ところで、眼精疲労の回復にはシャワーも役立つようです。東京ガスの都市生活研究所が2011年に「温かいシャワーで目の疲れが緩和されるかどうか」の実験を行いました。身体疲労や精神疲労の緩和に温熱作用が効果的ならば、目の疲れの緩和にも役立つのではないか、というのが検証の動機でした。

実験に参加したのは20代の男性10名。実験前に6時間以上の睡眠をとり、実験当日はカフェインやアルコールの摂取、喫煙や激しい運動を控えて行われました。そして室温27℃の浴室で、42℃と32℃のシャワー、およびシャワー無しの条件で比較実験したのです。シャワーはいずれの温度も1分間5リットルの水圧、閉眼で右目から片目1分ずつ、交互に3回ずつ当てました。

被験者の目に疲労を与えるためのタスクは、Excel上でランダムに配置したカタカナの中から、「ア」「メ」「フ」「リ」を探し、各文字の左側に配置されたチェックボックスにチェックを入れる作業を20分間行うというもの。本格的な実験だったことがお分かりいただけると思います。(下図参照)

スクリーンに表示される疲労タスク画面(「都市生活レポート」より)

 

実験結果は次のとおりでした。
・42℃のシャワーを当てることで目の周囲を温める効果が得られる
・42℃のシャワーを目の周囲に当てることによって、目の疲労による一時的な視力低下から早期に回復
・42℃のシャワーを目の周囲に当てることによって、早期にスッキリ感が増加しショボショボ感が減少。目の周囲の皮膚温の上昇と相関が見られる
・32℃のシャワーでは有意な緩和が見られなかったことから、シャワーの水圧によるマッサージ効果よりも温熱効果が影響していると考えられる

「シャワーだけの生活では、肉体的・精神的にリラックスやリフレッシュの効果が得られない」「健康入浴の基本は浴槽で肩まで浸かる温浴でなければならない」と基本的なセオリーを繰り返し述べてきましたが、シャワーでこのように補助的な効果があるのも事実です。

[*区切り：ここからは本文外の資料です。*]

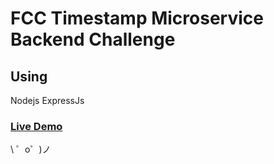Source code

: # FCC Timestamp Microservice Backend Challenge

## Using

Nodejs
ExpressJs

### [Live Demo](https://cerulean-rifle.glitch.me/)

\ ゜o゜)ノ
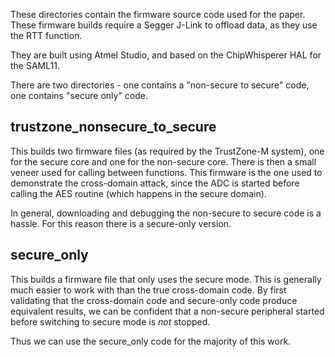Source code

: These directories contain the firmware source code used for the paper. These firmware builds require a Segger J-Link to offload data, as
they use the RTT function.

They are built using Atmel Studio, and based on the ChipWhisperer HAL for the SAML11.

There are two directories - one contains a "non-secure to secure" code, one contains "secure only" code.

## trustzone_nonsecure_to_secure

This builds two firmware files (as required by the TrustZone-M system), one for the secure core and one for the non-secure core. There is then a small veneer used for calling between functions. This firmware is the one used to demonstrate the cross-domain attack, since the ADC is started before calling the AES routine (which happens in the secure domain).

In general, downloading and debugging the non-secure to secure code is a hassle. For this reason there is a secure-only version.

## secure_only

This builds a firmware file that only uses the secure mode. This is generally much easier to work with than the true cross-domain code. By first validating that the cross-domain code and secure-only code produce equivalent results, we can be confident that a non-secure peripheral started before switching to secure mode is *not* stopped.

Thus we can use the secure_only code for the majority of this work.
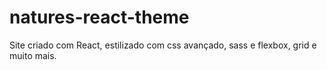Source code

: # natures-react-theme
Site criado com React, estilizado com css avançado, sass e flexbox, grid e muito mais.
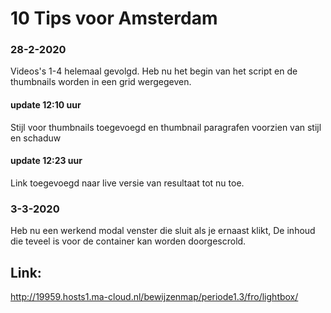# 10 Tips voor Amsterdam
### 28-2-2020
Videos's 1-4 helemaal gevolgd. Heb nu het begin van het script en de thumbnails worden in een grid wergegeven. 
#### update 12:10 uur
Stijl voor thumbnails toegevoegd en thumbnail paragrafen voorzien van stijl en schaduw
#### update 12:23 uur
Link toegevoegd naar live versie van resultaat tot nu toe.
### 3-3-2020
Heb nu een werkend modal venster die sluit als je ernaast klikt, De inhoud die teveel is voor de container kan worden doorgescrold.





## Link: 
http://19959.hosts1.ma-cloud.nl/bewijzenmap/periode1.3/fro/lightbox/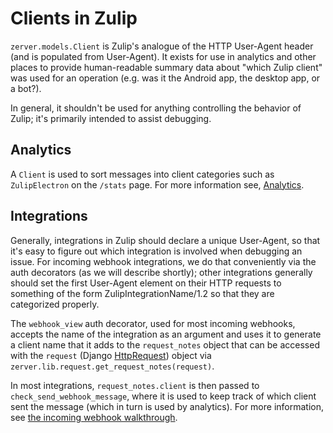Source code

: # Clients in Zulip

`zerver.models.Client` is Zulip's analogue of the HTTP User-Agent
header (and is populated from User-Agent). It exists for use in
analytics and other places to provide human-readable summary data
about "which Zulip client" was used for an operation (e.g. was it the
Android app, the desktop app, or a bot?).

In general, it shouldn't be used for anything controlling the behavior
of Zulip; it's primarily intended to assist debugging.

## Analytics

A `Client` is used to sort messages into client categories such as
`ZulipElectron` on the `/stats` page. For more information see,
[Analytics](analytics.md).

## Integrations

Generally, integrations in Zulip should declare a unique User-Agent,
so that it's easy to figure out which integration is involved when
debugging an issue. For incoming webhook integrations, we do that
conveniently via the auth decorators (as we will describe shortly);
other integrations generally should set the first User-Agent element
on their HTTP requests to something of the form
ZulipIntegrationName/1.2 so that they are categorized properly.

The `webhook_view` auth decorator, used for most incoming
webhooks, accepts the name of the integration as an argument and uses
it to generate a client name that it adds to the `request_notes`
object that can be accessed with the `request` (Django
[HttpRequest](https://docs.djangoproject.com/en/5.0/ref/request-response/#django.http.HttpRequest))
object via `zerver.lib.request.get_request_notes(request)`.

In most integrations, `request_notes.client` is then passed to
`check_send_webhook_message`, where it is used to keep track of which client
sent the message (which in turn is used by analytics). For more
information, see [the incoming webhook walkthrough](https://zulip.com/api/incoming-webhooks-walkthrough).

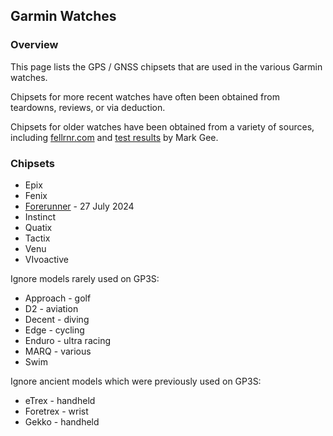 ## Garmin Watches

### Overview

This page lists the GPS / GNSS chipsets that are used in the various Garmin watches.

Chipsets for more recent watches have often been obtained from teardowns, reviews, or via deduction.

Chipsets for older watches have been obtained from a variety of sources, including [fellrnr.com](https://fellrnr.com/wiki/GPS_Accuracy-summary) and [test results](https://www.dropbox.com/sh/psdyxm93y2m12j3/AABNlbBRsF2E3edvzqnnMPC4a?dl=0&preview=Test+Results+-+All+Watches.xlsx) by Mark Gee.



### Chipsets

- Epix
- Fenix
- [Forerunner](forerunner.md) - 27 July 2024
- Instinct
- Quatix
- Tactix
- Venu
- VIvoactive



Ignore models rarely used on GP3S:

- Approach - golf
- D2 - aviation
- Decent - diving
- Edge - cycling
- Enduro - ultra racing
- MARQ - various
- Swim



Ignore ancient models which were previously used on GP3S:

- eTrex - handheld
- Foretrex - wrist
- Gekko - handheld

温冷交代浴をする場合も、水風呂がないとか、水風呂が得意でないという人は、シャワーを使って冷浴することをお勧めしました。銭湯でもシャワーは欠かせないアイテムであることは間違いありません。

銭湯のシャワーもいろいろ進化していることをご存知ですか? 軟水のシャワーとか、超微細気泡といわれるマイクロバブルを噴射するシャワーヘッドとか。銭湯も設備充実の競争が盛んになってきました。 (以下、次号)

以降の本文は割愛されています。